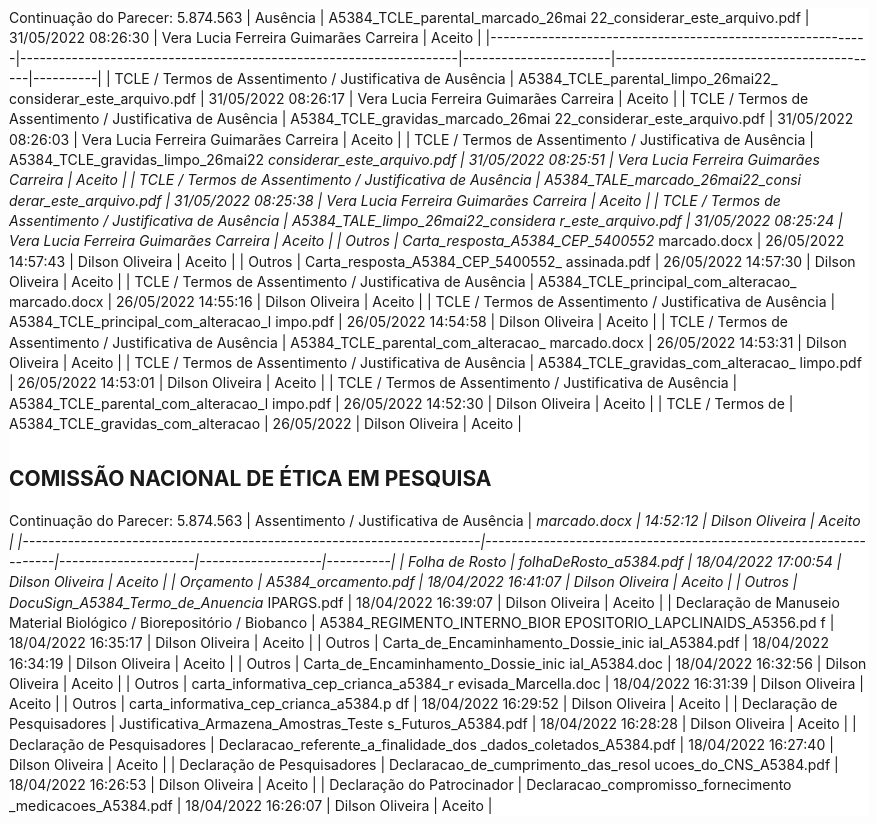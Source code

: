 Continuação do Parecer: 5.874.563
| Ausência                                                  | A5384_TCLE_parental_marcado_26mai 22_considerar_este_arquivo.pdf   | 31/05/2022 08:26:30   | Vera Lucia Ferreira Guimarães Carreira   | Aceito   |
|-----------------------------------------------------------|--------------------------------------------------------------------|-----------------------|------------------------------------------|----------|
| TCLE / Termos de Assentimento / Justificativa de Ausência | A5384_TCLE_parental_limpo_26mai22_ considerar_este_arquivo.pdf     | 31/05/2022 08:26:17   | Vera Lucia Ferreira Guimarães Carreira   | Aceito   |
| TCLE / Termos de Assentimento / Justificativa de Ausência | A5384_TCLE_gravidas_marcado_26mai 22_considerar_este_arquivo.pdf   | 31/05/2022 08:26:03   | Vera Lucia Ferreira Guimarães Carreira   | Aceito   |
| TCLE / Termos de Assentimento / Justificativa de Ausência | A5384_TCLE_gravidas_limpo_26mai22 _considerar_este_arquivo.pdf     | 31/05/2022 08:25:51   | Vera Lucia Ferreira Guimarães Carreira   | Aceito   |
| TCLE / Termos de Assentimento / Justificativa de Ausência | A5384_TALE_marcado_26mai22_consi derar_este_arquivo.pdf            | 31/05/2022 08:25:38   | Vera Lucia Ferreira Guimarães Carreira   | Aceito   |
| TCLE / Termos de Assentimento / Justificativa de Ausência | A5384_TALE_limpo_26mai22_considera r_este_arquivo.pdf              | 31/05/2022 08:25:24   | Vera Lucia Ferreira Guimarães Carreira   | Aceito   |
| Outros                                                    | Carta_resposta_A5384_CEP_5400552_ marcado.docx                     | 26/05/2022 14:57:43   | Dilson Oliveira                          | Aceito   |
| Outros                                                    | Carta_resposta_A5384_CEP_5400552_ assinada.pdf                     | 26/05/2022 14:57:30   | Dilson Oliveira                          | Aceito   |
| TCLE / Termos de Assentimento / Justificativa de Ausência | A5384_TCLE_principal_com_alteracao_ marcado.docx                   | 26/05/2022 14:55:16   | Dilson Oliveira                          | Aceito   |
| TCLE / Termos de Assentimento / Justificativa de Ausência | A5384_TCLE_principal_com_alteracao_l impo.pdf                      | 26/05/2022 14:54:58   | Dilson Oliveira                          | Aceito   |
| TCLE / Termos de Assentimento / Justificativa de Ausência | A5384_TCLE_parental_com_alteracao_ marcado.docx                    | 26/05/2022 14:53:31   | Dilson Oliveira                          | Aceito   |
| TCLE / Termos de Assentimento / Justificativa de Ausência | A5384_TCLE_gravidas_com_alteracao_ limpo.pdf                       | 26/05/2022 14:53:01   | Dilson Oliveira                          | Aceito   |
| TCLE / Termos de Assentimento / Justificativa de Ausência | A5384_TCLE_parental_com_alteracao_l impo.pdf                       | 26/05/2022 14:52:30   | Dilson Oliveira                          | Aceito   |
| TCLE / Termos de                                          | A5384_TCLE_gravidas_com_alteracao                                  | 26/05/2022            | Dilson Oliveira                          | Aceito   |

## COMISSÃO NACIONAL DE ÉTICA EM PESQUISA

Continuação do Parecer: 5.874.563
| Assentimento / Justificativa de Ausência                              | _marcado.docx                                                    | 14:52:12            | Dilson Oliveira   | Aceito   |
|-----------------------------------------------------------------------|------------------------------------------------------------------|---------------------|-------------------|----------|
| Folha de Rosto                                                        | folhaDeRosto_a5384.pdf                                           | 18/04/2022 17:00:54 | Dilson Oliveira   | Aceito   |
| Orçamento                                                             | A5384_orcamento.pdf                                              | 18/04/2022 16:41:07 | Dilson Oliveira   | Aceito   |
| Outros                                                                | DocuSign_A5384_Termo_de_Anuencia_ IPARGS.pdf                     | 18/04/2022 16:39:07 | Dilson Oliveira   | Aceito   |
| Declaração de Manuseio Material Biológico / Biorepositório / Biobanco | A5384_REGIMENTO_INTERNO_BIOR EPOSITORIO_LAPCLINAIDS_A5356.pd f   | 18/04/2022 16:35:17 | Dilson Oliveira   | Aceito   |
| Outros                                                                | Carta_de_Encaminhamento_Dossie_inic ial_A5384.pdf                | 18/04/2022 16:34:19 | Dilson Oliveira   | Aceito   |
| Outros                                                                | Carta_de_Encaminhamento_Dossie_inic ial_A5384.doc                | 18/04/2022 16:32:56 | Dilson Oliveira   | Aceito   |
| Outros                                                                | carta_informativa_cep_crianca_a5384_r evisada_Marcella.doc       | 18/04/2022 16:31:39 | Dilson Oliveira   | Aceito   |
| Outros                                                                | carta_informativa_cep_crianca_a5384.p df                         | 18/04/2022 16:29:52 | Dilson Oliveira   | Aceito   |
| Declaração de Pesquisadores                                           | Justificativa_Armazena_Amostras_Teste s_Futuros_A5384.pdf        | 18/04/2022 16:28:28 | Dilson Oliveira   | Aceito   |
| Declaração de Pesquisadores                                           | Declaracao_referente_a_finalidade_dos _dados_coletados_A5384.pdf | 18/04/2022 16:27:40 | Dilson Oliveira   | Aceito   |
| Declaração de Pesquisadores                                           | Declaracao_de_cumprimento_das_resol ucoes_do_CNS_A5384.pdf       | 18/04/2022 16:26:53 | Dilson Oliveira   | Aceito   |
| Declaração do Patrocinador                                            | Declaracao_compromisso_fornecimento _medicacoes_A5384.pdf        | 18/04/2022 16:26:07 | Dilson Oliveira   | Aceito   |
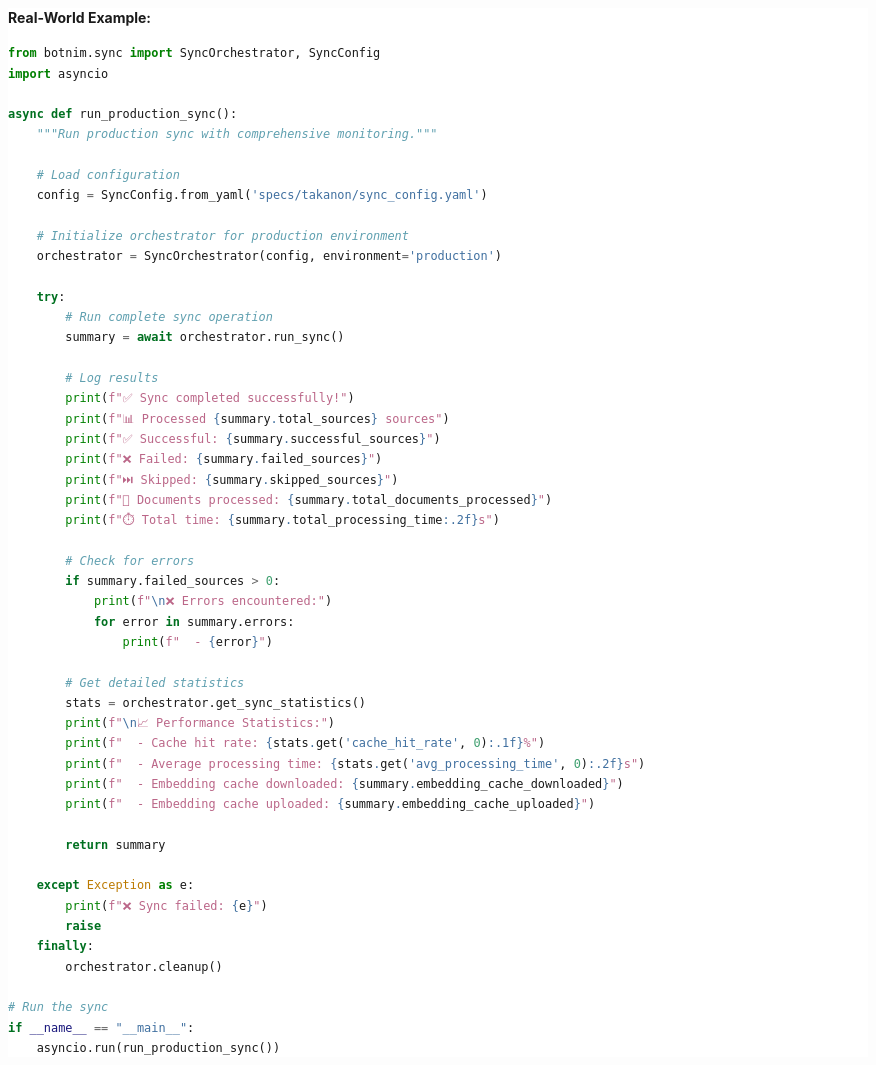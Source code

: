 **Real-World Example:**
```python
from botnim.sync import SyncOrchestrator, SyncConfig
import asyncio

async def run_production_sync():
    """Run production sync with comprehensive monitoring."""
    
    # Load configuration
    config = SyncConfig.from_yaml('specs/takanon/sync_config.yaml')
    
    # Initialize orchestrator for production environment
    orchestrator = SyncOrchestrator(config, environment='production')
    
    try:
        # Run complete sync operation
        summary = await orchestrator.run_sync()
        
        # Log results
        print(f"✅ Sync completed successfully!")
        print(f"📊 Processed {summary.total_sources} sources")
        print(f"✅ Successful: {summary.successful_sources}")
        print(f"❌ Failed: {summary.failed_sources}")
        print(f"⏭️ Skipped: {summary.skipped_sources}")
        print(f"📄 Documents processed: {summary.total_documents_processed}")
        print(f"⏱️ Total time: {summary.total_processing_time:.2f}s")
        
        # Check for errors
        if summary.failed_sources > 0:
            print(f"\n❌ Errors encountered:")
            for error in summary.errors:
                print(f"  - {error}")
        
        # Get detailed statistics
        stats = orchestrator.get_sync_statistics()
        print(f"\n📈 Performance Statistics:")
        print(f"  - Cache hit rate: {stats.get('cache_hit_rate', 0):.1f}%")
        print(f"  - Average processing time: {stats.get('avg_processing_time', 0):.2f}s")
        print(f"  - Embedding cache downloaded: {summary.embedding_cache_downloaded}")
        print(f"  - Embedding cache uploaded: {summary.embedding_cache_uploaded}")
        
        return summary
        
    except Exception as e:
        print(f"❌ Sync failed: {e}")
        raise
    finally:
        orchestrator.cleanup()

# Run the sync
if __name__ == "__main__":
    asyncio.run(run_production_sync())
```
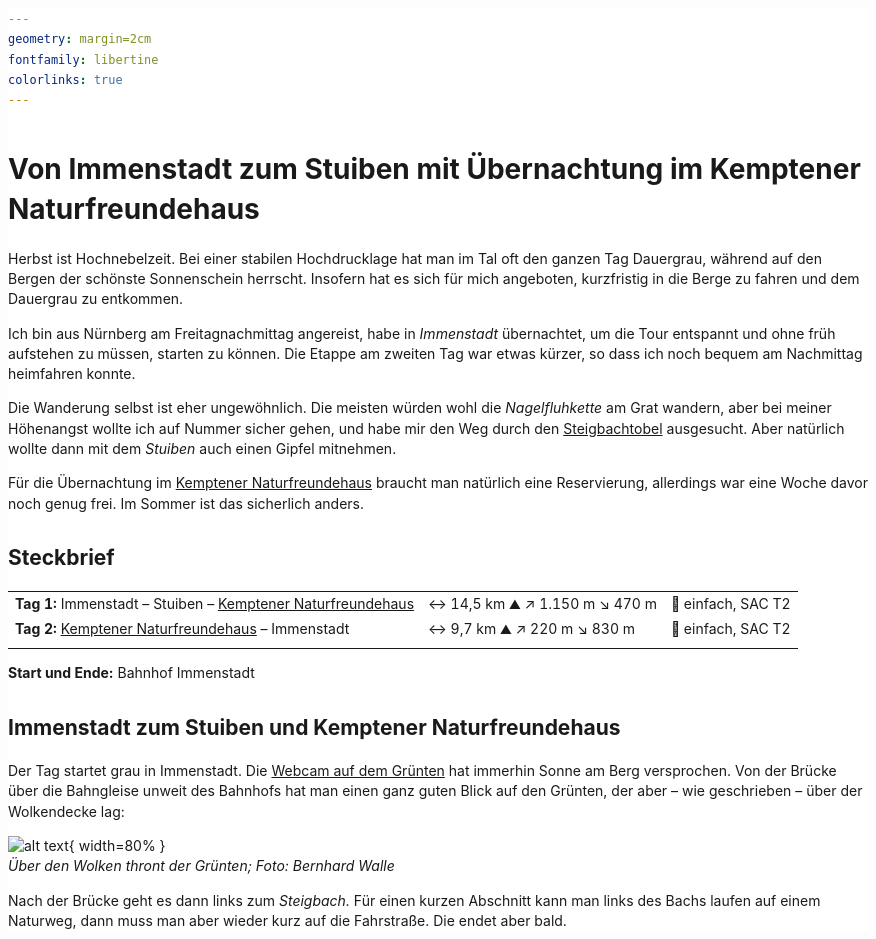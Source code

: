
 ```yaml
---
geometry: margin=2cm
fontfamily: libertine
colorlinks: true
---
```


# Von Immenstadt zum Stuiben mit Übernachtung im Kemptener Naturfreundehaus

Herbst ist Hochnebelzeit. Bei einer stabilen Hochdrucklage hat man im Tal oft den ganzen Tag Dauergrau, während auf den Bergen der schönste Sonnenschein herrscht. Insofern hat es sich für mich angeboten, kurzfristig in die Berge zu fahren und dem Dauergrau zu entkommen.

Ich bin aus Nürnberg am Freitagnachmittag angereist, habe in _Immenstadt_ übernachtet, um die Tour entspannt und ohne früh aufstehen zu müssen, starten zu können. Die Etappe am zweiten Tag war etwas kürzer, so dass ich noch bequem am Nachmittag heimfahren konnte. 

Die Wanderung selbst ist eher ungewöhnlich. Die meisten würden wohl die _Nagelfluhkette_ am Grat wandern, aber bei meiner Höhenangst wollte ich auf Nummer sicher gehen, und habe mir den Weg durch den [Steigbachtobel](https://steigbachtobel.de/) ausgesucht. Aber natürlich wollte dann mit dem _Stuiben_ auch einen Gipfel mitnehmen.

Für die Übernachtung im [Kemptener Naturfreundehaus](https://kemptener-naturfreundehaus.de) braucht man natürlich eine Reservierung, allerdings war eine Woche davor noch genug frei. Im Sommer ist das sicherlich anders. 


## Steckbrief

|   |   |   |
|---|---|---|
| **Tag 1:** Immenstadt – Stuiben – [Kemptener Naturfreundehaus](https://kemptener-naturfreundehaus.de) | ↔ 14,5 km ⛰︎ ↗ 1.150 m ↘ 470 m | 🔵 einfach, SAC T2
| **Tag 2:** [Kemptener Naturfreundehaus](https://kemptener-naturfreundehaus.de) – Immenstadt | ↔ 9,7 km ⛰︎ ↗ 220 m ↘ 830 m | 🔵 einfach, SAC T2 |
|   |   |

**Start und Ende:** Bahnhof Immenstadt


## Immenstadt zum Stuiben und Kemptener Naturfreundehaus

Der Tag startet grau in Immenstadt. Die [Webcam auf dem Grünten](https://www.bergfex.de/gruenten/webcams/c19922/) hat immerhin Sonne am Berg versprochen. Von der Brücke über die Bahngleise unweit des Bahnhofs hat man einen ganz guten Blick auf den Grünten, der aber – wie geschrieben – über der Wolkendecke lag:

![alt text](<images/25-10-11 10-10-47 0145.jpg>){ width=80% } \
_Über den Wolken thront der Grünten; Foto: Bernhard Walle_

Nach der Brücke geht es dann links zum _Steigbach._ Für einen kurzen Abschnitt kann man links des Bachs laufen auf einem Naturweg, dann muss man aber wieder kurz auf die Fahrstraße. Die endet aber bald.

EXERCISE GOAL: Write out nothing but the lines from the start of the data through the line with "Ausência | A5384_TALE_marcado_26mai22_consi". Leave out the pictures.

EXPECTED ANSWER:
Source code

: Continuação do Parecer: 5.874.563
| Ausência                                                  | A5384_TCLE_parental_marcado_26mai 22_considerar_este_arquivo.pdf   | 31/05/2022 08:26:30   | Vera Lucia Ferreira Guimarães Carreira   | Aceito   |
|-----------------------------------------------------------|--------------------------------------------------------------------|-----------------------|------------------------------------------|----------|
| TCLE / Termos de Assentimento / Justificativa de Ausência | A5384_TCLE_parental_limpo_26mai22_ considerar_este_arquivo.pdf     | 31/05/2022 08:26:17   | Vera Lucia Ferreira Guimarães Carreira   | Aceito   |
| TCLE / Termos de Assentimento / Justificativa de Ausência | A5384_TCLE_gravidas_marcado_26mai 22_considerar_este_arquivo.pdf   | 31/05/2022 08:26:03   | Vera Lucia Ferreira Guimarães Carreira   | Aceito   |
| TCLE / Termos de Assentimento / Justificativa de Ausência | A5384_TCLE_gravidas_limpo_26mai22 _considerar_este_arquivo.pdf     | 31/05/2022 08:25:51   | Vera Lucia Ferreira Guimarães Carreira   | Aceito   |
| TCLE / Termos de Assentimento / Justificativa de Ausência | A5384_TALE_marcado_26mai22_consi derar_este_arquivo.pdf            | 31/05/2022 08:25:38   | Vera Lucia Ferreira Guimarães Carreira   | Aceito   |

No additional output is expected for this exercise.